=== Given data ===

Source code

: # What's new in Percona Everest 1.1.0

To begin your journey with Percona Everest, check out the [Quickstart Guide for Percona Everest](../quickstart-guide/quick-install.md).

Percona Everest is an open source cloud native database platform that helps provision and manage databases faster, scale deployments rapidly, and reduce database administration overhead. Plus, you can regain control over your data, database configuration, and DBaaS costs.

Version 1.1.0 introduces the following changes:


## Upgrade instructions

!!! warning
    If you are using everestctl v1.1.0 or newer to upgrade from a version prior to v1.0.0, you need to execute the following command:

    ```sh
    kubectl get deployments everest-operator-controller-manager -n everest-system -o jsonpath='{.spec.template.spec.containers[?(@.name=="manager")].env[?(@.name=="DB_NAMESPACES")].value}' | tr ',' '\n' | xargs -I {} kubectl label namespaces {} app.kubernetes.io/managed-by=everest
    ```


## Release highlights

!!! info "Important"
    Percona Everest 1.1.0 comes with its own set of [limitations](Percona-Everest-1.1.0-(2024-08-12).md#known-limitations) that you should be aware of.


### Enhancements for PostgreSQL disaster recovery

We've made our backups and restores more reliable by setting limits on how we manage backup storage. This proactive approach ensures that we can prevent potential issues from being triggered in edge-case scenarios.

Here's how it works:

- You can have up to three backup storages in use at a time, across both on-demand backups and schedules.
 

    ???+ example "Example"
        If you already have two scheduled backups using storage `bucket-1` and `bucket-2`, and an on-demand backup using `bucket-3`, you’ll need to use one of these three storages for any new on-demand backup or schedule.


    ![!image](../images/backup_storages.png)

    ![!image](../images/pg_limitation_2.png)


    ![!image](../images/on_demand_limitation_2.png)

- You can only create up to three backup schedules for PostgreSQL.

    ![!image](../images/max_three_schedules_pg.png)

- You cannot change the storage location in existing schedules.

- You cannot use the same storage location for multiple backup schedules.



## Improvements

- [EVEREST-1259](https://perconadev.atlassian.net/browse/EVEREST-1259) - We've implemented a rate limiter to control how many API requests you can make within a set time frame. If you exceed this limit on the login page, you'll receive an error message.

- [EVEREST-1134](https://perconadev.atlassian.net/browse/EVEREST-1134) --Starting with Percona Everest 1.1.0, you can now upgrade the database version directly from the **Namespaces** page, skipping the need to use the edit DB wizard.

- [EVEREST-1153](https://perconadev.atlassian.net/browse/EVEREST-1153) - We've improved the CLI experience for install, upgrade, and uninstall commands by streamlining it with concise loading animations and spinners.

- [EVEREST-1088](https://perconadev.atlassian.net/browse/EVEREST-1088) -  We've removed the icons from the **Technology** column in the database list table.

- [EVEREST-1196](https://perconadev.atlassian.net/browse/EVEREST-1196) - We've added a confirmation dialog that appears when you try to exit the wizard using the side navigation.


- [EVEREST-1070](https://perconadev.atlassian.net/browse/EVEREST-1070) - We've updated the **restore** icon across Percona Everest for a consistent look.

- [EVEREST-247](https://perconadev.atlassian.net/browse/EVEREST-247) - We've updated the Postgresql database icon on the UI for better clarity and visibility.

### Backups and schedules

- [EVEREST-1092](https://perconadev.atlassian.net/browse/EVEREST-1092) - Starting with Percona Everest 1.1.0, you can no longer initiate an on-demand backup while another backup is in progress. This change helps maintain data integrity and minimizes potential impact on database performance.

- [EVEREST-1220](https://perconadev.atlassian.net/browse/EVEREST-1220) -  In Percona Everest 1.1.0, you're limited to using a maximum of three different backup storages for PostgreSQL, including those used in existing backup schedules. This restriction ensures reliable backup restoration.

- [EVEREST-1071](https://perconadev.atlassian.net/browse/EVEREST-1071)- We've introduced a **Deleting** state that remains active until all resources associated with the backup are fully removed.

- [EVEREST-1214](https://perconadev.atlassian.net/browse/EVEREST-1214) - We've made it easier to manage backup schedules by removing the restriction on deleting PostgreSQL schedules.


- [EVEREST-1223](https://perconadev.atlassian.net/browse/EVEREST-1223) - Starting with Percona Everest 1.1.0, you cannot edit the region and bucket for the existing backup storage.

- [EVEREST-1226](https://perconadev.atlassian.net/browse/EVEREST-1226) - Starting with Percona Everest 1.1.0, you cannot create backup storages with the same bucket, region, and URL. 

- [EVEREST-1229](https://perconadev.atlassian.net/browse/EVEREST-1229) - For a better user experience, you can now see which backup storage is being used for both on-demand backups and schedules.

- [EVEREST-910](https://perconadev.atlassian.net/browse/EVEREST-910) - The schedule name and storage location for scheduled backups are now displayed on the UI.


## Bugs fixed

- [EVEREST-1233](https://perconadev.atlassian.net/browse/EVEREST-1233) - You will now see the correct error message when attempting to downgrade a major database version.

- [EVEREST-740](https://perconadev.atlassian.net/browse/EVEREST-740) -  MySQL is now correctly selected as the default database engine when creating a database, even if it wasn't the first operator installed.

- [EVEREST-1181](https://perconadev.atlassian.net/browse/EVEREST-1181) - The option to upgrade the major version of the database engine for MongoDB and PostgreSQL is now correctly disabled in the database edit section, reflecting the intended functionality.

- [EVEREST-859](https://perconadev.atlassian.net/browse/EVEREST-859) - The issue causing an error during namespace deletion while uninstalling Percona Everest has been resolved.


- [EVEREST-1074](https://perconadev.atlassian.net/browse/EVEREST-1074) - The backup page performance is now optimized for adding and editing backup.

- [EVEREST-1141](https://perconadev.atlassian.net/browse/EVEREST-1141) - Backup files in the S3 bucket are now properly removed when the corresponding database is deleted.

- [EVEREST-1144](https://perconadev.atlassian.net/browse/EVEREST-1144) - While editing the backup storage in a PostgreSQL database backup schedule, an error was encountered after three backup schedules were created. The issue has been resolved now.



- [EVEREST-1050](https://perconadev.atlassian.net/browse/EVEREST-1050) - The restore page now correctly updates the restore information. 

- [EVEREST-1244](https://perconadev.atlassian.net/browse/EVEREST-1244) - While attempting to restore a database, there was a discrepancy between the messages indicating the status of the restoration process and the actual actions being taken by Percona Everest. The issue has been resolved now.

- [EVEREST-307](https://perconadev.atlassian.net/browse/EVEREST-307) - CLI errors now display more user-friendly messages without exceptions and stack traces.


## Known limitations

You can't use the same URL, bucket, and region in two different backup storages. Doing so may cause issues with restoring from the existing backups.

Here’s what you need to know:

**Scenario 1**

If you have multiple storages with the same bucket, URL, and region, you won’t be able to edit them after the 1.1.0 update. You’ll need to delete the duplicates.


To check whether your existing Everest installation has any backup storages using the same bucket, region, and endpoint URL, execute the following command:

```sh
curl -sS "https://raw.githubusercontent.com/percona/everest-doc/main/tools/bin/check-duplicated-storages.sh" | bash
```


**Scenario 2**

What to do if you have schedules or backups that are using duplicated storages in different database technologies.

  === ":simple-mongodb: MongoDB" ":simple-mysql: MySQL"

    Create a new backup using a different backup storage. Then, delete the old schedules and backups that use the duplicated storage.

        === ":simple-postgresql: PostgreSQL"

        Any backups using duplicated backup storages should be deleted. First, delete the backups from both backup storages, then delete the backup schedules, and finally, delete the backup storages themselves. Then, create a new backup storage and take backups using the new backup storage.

=== Exercise ===
Above are some records. Report the number of their lines that include "editing", and add nothing else.

=== Result ===
2